After finishing the first Crosby, Stills, Nash, and Young LP, and due to constant issues with hum from the DeArmond single coil, Neil pulled it and left it at a guitar repair shop to hopefully resolve the grounding issue while substituting a Gretsch Filter-tron for a short time. The guitar shop folded and the DeArmond disappeared with the owner. By 1972-73 he had switched to a '63 Firebird pickup, exchanged the Grover tuners for Schaller M6 tuners, the B-3 tailpiece for a B-7 and installed a mini-circuit switch to by-pass the on-board electronics. Eventually he had additional work done necessitating the addition of another aluminum back mounted cover plate and a maple inlay was added to the back of the neck running all the way to the end of the body.

Old Black is notable for its dilapidated condition, black and gold paint worn to bare wood, corroded aluminum, brass, and nickel plated hardware, caked fret board, and a microphonic Firebird coil essential to its sound.

Daniel Lanois plays a similar 1953 Les Paul Goldtop outfitted with nearly identical modifications, also built by Cragg, apart from leaving the original Goldtop finish and adding Gretsch knobs.

==Condition==
Old Black has seen considerable wear and tear over the last 50 years in Young's possession, with most of the black and original lacquer worn from the mahogany neck and generally about 40% from the body as well. An inlaid maple stripe, extending dead center on the back from the head-stock crown to the end bout, has not passed the test of time well. An additional round aluminum access plate is present on the back underneath the bridge coil, which allows access to the associated wiring. The head-stock still has the ebony fascia and inlays are still in place though worse for wear, but the creme binding has long since fallen off.
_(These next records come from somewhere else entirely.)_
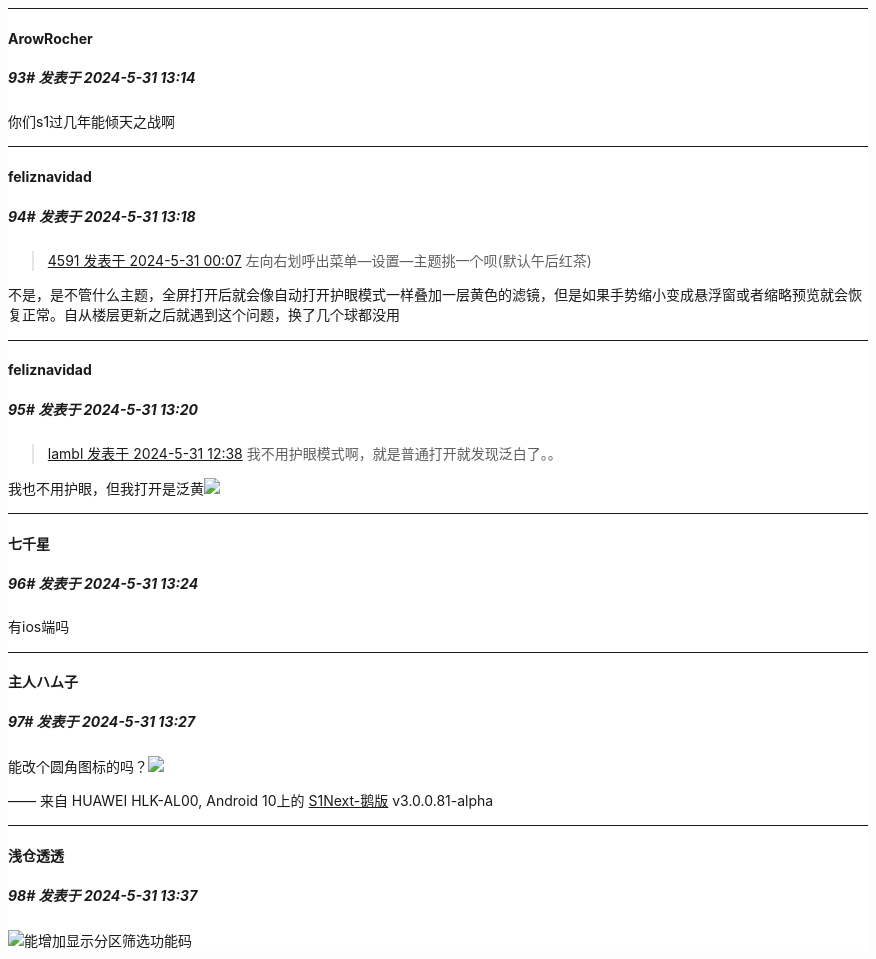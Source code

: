 *****

####  ArowRocher  
##### 93#       发表于 2024-5-31 13:14

你们s1过几年能倾天之战啊


*****

####  feliznavidad  
##### 94#       发表于 2024-5-31 13:18

<blockquote><a href="httphttps://bbs.saraba1st.com/2b/forum.php?mod=redirect&amp;goto=findpost&amp;pid=65061472&amp;ptid=2185547" target="_blank">4591 发表于 2024-5-31 00:07</a>
左向右划呼出菜单—设置—主题挑一个呗(默认午后红茶)</blockquote>
不是，是不管什么主题，全屏打开后就会像自动打开护眼模式一样叠加一层黄色的滤镜，但是如果手势缩小变成悬浮窗或者缩略预览就会恢复正常。自从楼层更新之后就遇到这个问题，换了几个球都没用

*****

####  feliznavidad  
##### 95#       发表于 2024-5-31 13:20

<blockquote><a href="httphttps://bbs.saraba1st.com/2b/forum.php?mod=redirect&amp;goto=findpost&amp;pid=65066573&amp;ptid=2185547" target="_blank">lambl 发表于 2024-5-31 12:38</a>
我不用护眼模式啊，就是普通打开就发现泛白了。。</blockquote>
我也不用护眼，但我打开是泛黄<img src="https://static.saraba1st.com/image/smiley/face2017/174.png" referrerpolicy="no-referrer">


*****

####  七千星  
##### 96#       发表于 2024-5-31 13:24

有ios端吗

*****

####  主人ハム子  
##### 97#       发表于 2024-5-31 13:27

能改个圆角图标的吗？<img src="https://static.saraba1st.com/image/smiley/face2017/068.png" referrerpolicy="no-referrer">

—— 来自 HUAWEI HLK-AL00, Android 10上的 [S1Next-鹅版](https://github.com/ykrank/S1-Next/releases) v3.0.0.81-alpha


*****

####  浅仓透透  
##### 98#       发表于 2024-5-31 13:37

<img src="https://static.saraba1st.com/image/smiley/face2017/155.png" referrerpolicy="no-referrer">能增加显示分区筛选功能码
The original neck P-90 is still in place with its custom made cover that was broken on one corner in the process of attempting to fold aluminum to the proper shape.

==Other modifications==
Old Black has also been fitted with a range of hardware over the years including; Chromed brass truss cover, pickguard, Grover C-102 machines, Schaller M6 machines, a Bigsby B-3 and B-7, a 'shaved' Gibson ABR-1 'tune-o-matic' bridge, mini-toggle by-pass switch in the front of the guitar dead center of the original control knobs. (allowing bypass of the on-board controls, sending the signal directly into the amp.) and a non-1953 issue stop bar tailpiece that was removed with the installation of the B-3.
Additional modifications: the addition of a Firebird pickup in the bridge position replacing (in order of succession; the original factory P-90, Rowe DeArmond M5-A and Gretsch Filter-tron), a chromed brass truss rod cover, a pair of strap-lock knobs. Old Black is rarely seen without Young's famous Ace cloth guitar strap which has also seen repair, maintenance and modifications over the years.
(The "peace" guitar strap has been reissued by D'Andrea under the original Ace brand.)

==Usage==
Early on, Young strongly favored the Gretsch 6120, which he used in the Mynah Birds and Buffalo Springfield, though towards their end he acquired a Stereo Gretsch White Falcon and later removed the master volume, which he has sporadically used as well throughout his career. On a radio interview in 1969 he stated he owned an 11-guitar collection, but from then onward, the majority of Young's electric guitar work has been recorded using Old Black (with the exception of the so-called "Ditch Trilogy"). On stage he has toyed with Telecasters and Flying Vs and was even photographed jamming with Jimmy Page using a borrowed Rickenbacker 615, but he always comes back to the LP. Within the last two decades he has outfitted two original '53 Gold Tops identical to Old Black as "Black-ups", though the gold finish remains on both.